### Goal of the exercise:
Find the lines below holding the word "mathrm" and copy each of them.

### Entries provided:
+--

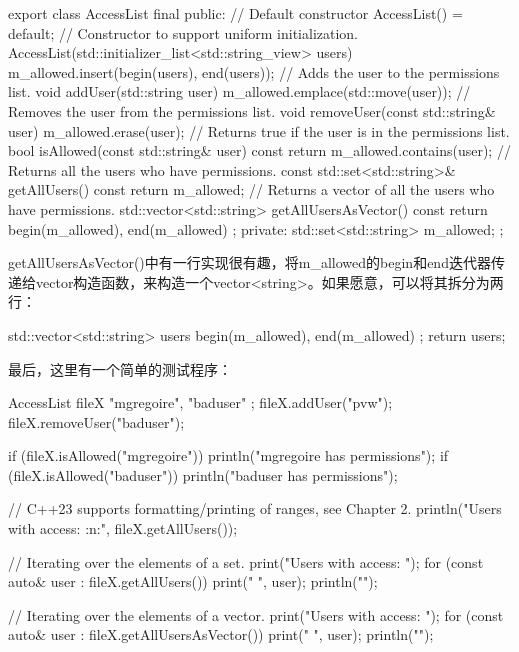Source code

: \begin{cpp}
export class AccessList final
{
    public:
        // Default constructor
        AccessList() = default;
        // Constructor to support uniform initialization.
        AccessList(std::initializer_list<std::string_view> users)
        {
            m_allowed.insert(begin(users), end(users));
        }
        // Adds the user to the permissions list.
        void addUser(std::string user)
        {
            m_allowed.emplace(std::move(user));
        }
        // Removes the user from the permissions list.
        void removeUser(const std::string& user)
        {
            m_allowed.erase(user);
        }
        // Returns true if the user is in the permissions list.
        bool isAllowed(const std::string& user) const
        {
            return m_allowed.contains(user);
        }
        // Returns all the users who have permissions.
        const std::set<std::string>& getAllUsers() const
        {
            return m_allowed;
        }
        // Returns a vector of all the users who have permissions.
        std::vector<std::string> getAllUsersAsVector() const
        {
            return { begin(m_allowed), end(m_allowed) };
        }
    private:
        std::set<std::string> m_allowed;
};
\end{cpp}

getAllUsersAsVector()中有一行实现很有趣，将m\_allowed的begin和end迭代器传递给vector构造函数，来构造一个vector<string>。如果愿意，可以将其拆分为两行：

\begin{cpp}
std::vector<std::string> users { begin(m_allowed), end(m_allowed) };
return users;
\end{cpp}

最后，这里有一个简单的测试程序：

\begin{cpp}
AccessList fileX { "mgregoire", "baduser" };
fileX.addUser("pvw");
fileX.removeUser("baduser");

if (fileX.isAllowed("mgregoire")) { println("mgregoire has permissions"); }
if (fileX.isAllowed("baduser")) { println("baduser has permissions"); }

// C++23 supports formatting/printing of ranges, see Chapter 2.
println("Users with access: {:n:}", fileX.getAllUsers());

// Iterating over the elements of a set.
print("Users with access: ");
for (const auto& user : fileX.getAllUsers()) { print("{} ", user); }
println("");

// Iterating over the elements of a vector.
print("Users with access: ");
for (const auto& user : fileX.getAllUsersAsVector()) { print("{} ", user); }
println("");
\end{cpp}

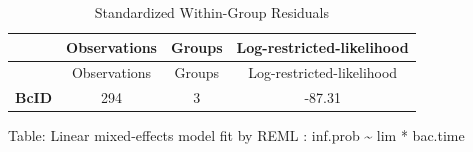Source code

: \documentclass[]{article}
\begin{document}
\begin{longtable}[]{@{}cccc@{}}
\caption{Standardized Within-Group Residuals}\tabularnewline
\toprule
\begin{minipage}[b]{0.14\columnwidth}\centering\strut
~\strut
\end{minipage} & \begin{minipage}[b]{0.18\columnwidth}\centering\strut
Observations\strut
\end{minipage} & \begin{minipage}[b]{0.11\columnwidth}\centering\strut
Groups\strut
\end{minipage} & \begin{minipage}[b]{0.33\columnwidth}\centering\strut
Log-restricted-likelihood\strut
\end{minipage}\tabularnewline
\midrule
\endfirsthead
\toprule
\begin{minipage}[b]{0.14\columnwidth}\centering\strut
~\strut
\end{minipage} & \begin{minipage}[b]{0.18\columnwidth}\centering\strut
Observations\strut
\end{minipage} & \begin{minipage}[b]{0.11\columnwidth}\centering\strut
Groups\strut
\end{minipage} & \begin{minipage}[b]{0.33\columnwidth}\centering\strut
Log-restricted-likelihood\strut
\end{minipage}\tabularnewline
\midrule
\endhead
\begin{minipage}[t]{0.14\columnwidth}\centering\strut
\textbf{BcID}\strut
\end{minipage} & \begin{minipage}[t]{0.18\columnwidth}\centering\strut
294\strut
\end{minipage} & \begin{minipage}[t]{0.11\columnwidth}\centering\strut
3\strut
\end{minipage} & \begin{minipage}[t]{0.33\columnwidth}\centering\strut
-87.31\strut
\end{minipage}\tabularnewline
\bottomrule
\end{longtable}

Table: Linear mixed-effects model fit by REML : inf.prob
\textasciitilde{} lim * bac.time

\newpage
\end{document}
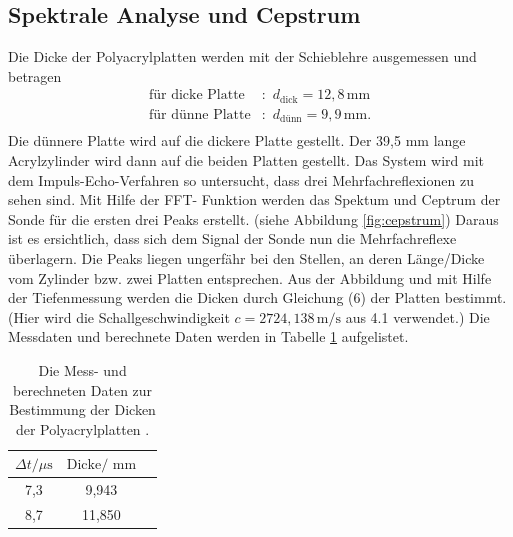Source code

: \subsection{Spektrale Analyse und Cepstrum}
Die Dicke der Polyacrylplatten werden mit der Schieblehre ausgemessen und betragen
\begin{align*}
    \text{für dicke Platte}&:\,\, d_{\text{dick}} =12,8\, \text{mm}\\
    \text{für dünne Platte}&:\,\, d_{\text{dünn}} =9,9\, \text{mm}.\\
   \end{align*}
Die dünnere Platte wird auf die dickere Platte gestellt. Der 39,5 mm lange Acrylzylinder wird dann auf die beiden Platten gestellt.
Das System wird mit dem Impuls-Echo-Verfahren so untersucht, dass drei Mehrfachreflexionen zu sehen sind.
Mit Hilfe  der FFT- Funktion  werden das Spektum und Ceptrum der Sonde für die ersten drei Peaks erstellt. (siehe Abbildung \ref{fig:cepstrum})
Daraus ist es ersichtlich, dass sich dem Signal der Sonde
nun die Mehrfachreflexe überlagern. Die Peaks liegen ungerfähr bei den Stellen, an deren Länge/Dicke vom Zylinder bzw. zwei Platten entsprechen.
Aus der Abbildung und mit Hilfe der Tiefenmessung  werden die Dicken durch Gleichung (6) der Platten bestimmt.
(Hier wird die Schallgeschwindigkeit $c=2724,138\, \text{m/s} $ aus 4.1 verwendet.) 
Die Messdaten \cite{1}  und berechnete Daten werden in Tabelle \ref{tab:Ceptrum} aufgelistet.
\begin{table}[H]
   \centering
   \caption{Die Mess- und berechneten Daten zur Bestimmung der Dicken der Polyacrylplatten .}
   \label{tab:Ceptrum}
   \begin{tabular}{| c | c |c |}
   \hline
  $\Delta t/ \mu \text{s}$ &$\text{Dicke/ mm} $ \\
   \hline
   7,3&9,943\\
   \hline
   8,7&11,850\\
   \hline
\end{tabular}
\end{table}

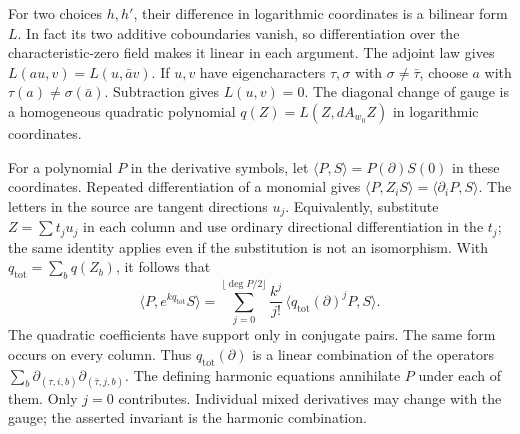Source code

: For two choices \(h,h'\), their difference in logarithmic coordinates
is a bilinear form \(L\). In fact its two additive coboundaries
vanish, so differentiation over the characteristic-zero field makes
it linear in each argument. The adjoint law gives
\(L(au,v)=L(u,\bar a v)\). If \(u,v\) have eigencharacters
\(\tau,\sigma\) with \(\sigma\ne\bar\tau\), choose \(a\) with
\(\tau(a)\ne\sigma(\bar a)\). Subtraction gives \(L(u,v)=0\).
The diagonal change of gauge is a homogeneous quadratic polynomial
\(q(Z)=L(Z,dA_{w_0}Z)\) in logarithmic coordinates.

For a polynomial \(P\) in the derivative symbols, let
\(\langle P,S\rangle=P(\partial)S(0)\) in these coordinates.
Repeated differentiation of a monomial gives
\(\langle P,Z_iS\rangle=\langle\partial_iP,S\rangle\).
The letters in the source are tangent directions \(u_j\). Equivalently,
substitute \(Z=\sum t_j u_j\) in each column and use ordinary
directional differentiation in the \(t_j\); the same identity
applies even if the substitution is not an isomorphism. With
\(q_{\mathrm{tot}}=\sum_b q(Z_b)\), it follows that
\[
  \langle P,e^{kq_{\mathrm{tot}}}S\rangle
   =\sum_{j=0}^{\lfloor\deg P/2\rfloor}
       \frac{k^j}{j!}\,
          \langle q_{\mathrm{tot}}(\partial)^j P,S\rangle .
\]
The quadratic coefficients have support only in conjugate pairs.
The same form occurs on every column. Thus
\(q_{\mathrm{tot}}(\partial)\) is a linear combination of the
operators
\(\sum_b\partial_{(\tau,i,b)}\partial_{(\bar\tau,j,b)}\).
The defining harmonic equations annihilate \(P\) under each of them.
Only \(j=0\) contributes. Individual mixed derivatives may change
with the gauge; the asserted invariant is the harmonic combination.

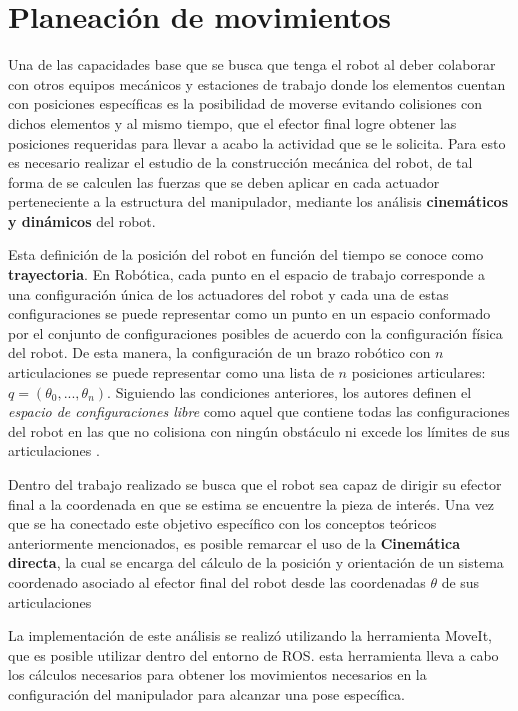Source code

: \chapter{Planeación de movimientos}
Una de las capacidades base que se busca que tenga el robot al deber colaborar con otros equipos mecánicos y estaciones de trabajo donde los elementos cuentan con posiciones específicas es la posibilidad de moverse evitando colisiones con dichos elementos y al mismo tiempo, que el efector final logre obtener las posiciones requeridas para llevar a acabo la actividad que se le solicita. Para esto es necesario realizar el estudio de la construcción mecánica del robot, de tal forma de se calculen las fuerzas que se deben aplicar en cada actuador perteneciente a la estructura del manipulador, mediante los análisis \textbf{cinemáticos y dinámicos} del robot.

Esta definición de la posición del robot en función del tiempo se conoce como \textbf{trayectoria}\cite{lynch_modern_2017}. En Robótica, cada punto en el espacio de trabajo corresponde a una configuración única de los actuadores del robot y cada una de estas configuraciones se puede representar como un punto en un espacio conformado por el conjunto de configuraciones posibles de acuerdo con la configuración física del robot. De esta manera, la configuración de un brazo robótico con $n$ articulaciones se puede representar como una lista de $n$ posiciones articulares: $q = (\theta_{0},...,\theta_{n})$. Siguiendo las condiciones anteriores, los autores definen el \textit{espacio de configuraciones libre} como aquel que contiene todas las configuraciones del robot en las que no colisiona con ningún obstáculo ni excede los límites de sus articulaciones \cite{lynch_modern_2017}.

Dentro del trabajo realizado se busca que el robot sea capaz de dirigir su efector final a la coordenada en que se estima se encuentre la pieza de interés. Una vez que se ha conectado este objetivo específico con los conceptos teóricos anteriormente mencionados, es posible remarcar el uso de la \textbf{Cinemática directa}, la cual se encarga del cálculo de la posición y orientación de un sistema coordenado asociado al efector final del robot desde las coordenadas $\theta$ de sus articulaciones \cite{lynch_modern_2017} 

La implementación de este análisis se realizó utilizando la herramienta MoveIt, que es posible utilizar dentro del entorno de ROS. esta herramienta lleva a cabo los cálculos necesarios para obtener los movimientos necesarios en la configuración del manipulador para alcanzar una pose específica. 

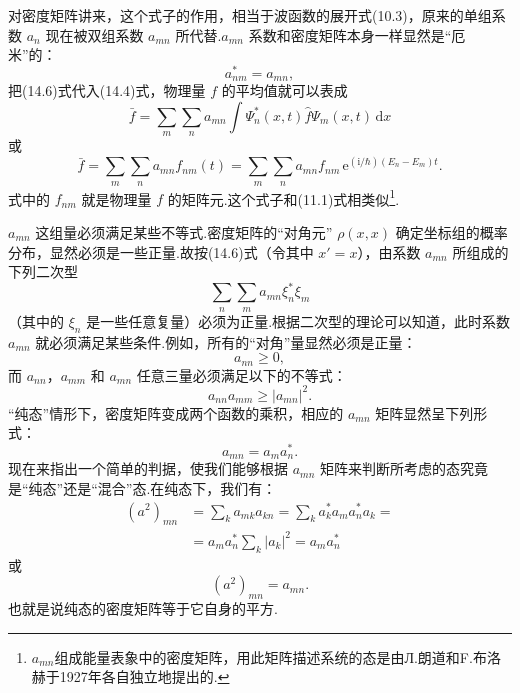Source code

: 对密度矩阵讲来，这个式子的作用，相当于波函数的展开式(10.3)，原来的单组系数 $a_n$ 现在被双组系数 $a_{mn}$ 所代替.$a_{mn}$ 系数和密度矩阵本身一样显然是“厄米”的：
\begin{equation}
  a_{nm}^{*}=a_{mn},
\end{equation}
把(14.6)式代入(14.4)式，物理量 $f$ 的平均值就可以表成
\begin{equation*}
  \bar{f}=\sum_m\sum_na_{mn}
  \int\varPsi_n^{*}(x,t)\hat{f}\varPsi_m(x,t)\,\mathrm{d}x
\end{equation*}
或
\begin{equation}
  \bar{f}=\sum_m\sum_na_{mn}f_{nm}(t)
  =\sum_m\sum_na_{mn}f_{nm}\,
  \mathrm{e}^{(\mathrm{i}/\hbar)(E_n-E_m)t}.
\end{equation}
式中的 $f_{nm}$ 就是物理量 $f$ 的矩阵元.这个式子和(11.1)式相类似\footnote{$a_{mn}$组成能量表象中的密度矩阵，用此矩阵描述系统的态是由Л.朗道和F.布洛赫于1927年各自独立地提出的.}.

$a_{mn}$ 这组量必须满足某些不等式.密度矩阵的“对角元” $\rho(x,x)$ 确定坐标组的概率分布，显然必须是一些正量.故按(14.6)式（令其中 $x'=x$），由系数 $a_{mn}$ 所组成的下列二次型
\begin{equation*}
  \sum_n\sum_ma_{mn}\xi_n^{*}\xi_m
\end{equation*}
（其中的 $\xi_n$ 是一些任意复量）必须为正量.根据二次型的理论可以知道，此时系数 $a_{mn}$ 就必须满足某些条件.例如，所有的“对角”量显然必须是正量：
\begin{equation}
  a_{nn}\geqslant0,
\end{equation}
而 $a_{nn}$，$a_{mm}$ 和 $a_{mn}$ 任意三量必须满足以下的不等式：
\begin{equation}
  a_{nn}a_{mm}\geqslant|a_{mn}|^{2}.
\end{equation}
“纯态”情形下，密度矩阵变成两个函数的乘积，相应的 $a_{mn}$ 矩阵显然呈下列形式：
\begin{equation}
  a_{mn}=a_ma_n^{*}.
\end{equation}
现在来指出一个简单的判据，使我们能够根据 $a_{mn}$ 矩阵来判断所考虑的态究竟是“纯态”还是“混合”态.在纯态下，我们有：
\begin{equation*}
\begin{aligned}
  (a^{2})_{mn}&=\sum_ka_{mk}a_{kn}
  =\sum_ka_k^{*}a_ma_n^{*}a_k=\\
  &=a_ma_n^{*}\sum_k|a_k|^{2}=a_ma_n^{*}
\end{aligned}
\end{equation*}
或
\begin{equation}
  (a^{2})_{mn}=a_{mn}.
\end{equation}
也就是说纯态的密度矩阵等于它自身的平方.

+--

### Written reply:
\(q_{\mathrm{tot}}=\sum_b q(Z_b)\), it follows that
  \langle P,e^{kq_{\mathrm{tot}}}S\rangle
          \langle q_{\mathrm{tot}}(\partial)^j P,S\rangle .
\(q_{\mathrm{tot}}(\partial)\) is a linear combination of the
  \int\varPsi_n^{*}(x,t)\hat{f}\varPsi_m(x,t)\,\mathrm{d}x
  \mathrm{e}^{(\mathrm{i}/\hbar)(E_n-E_m)t}.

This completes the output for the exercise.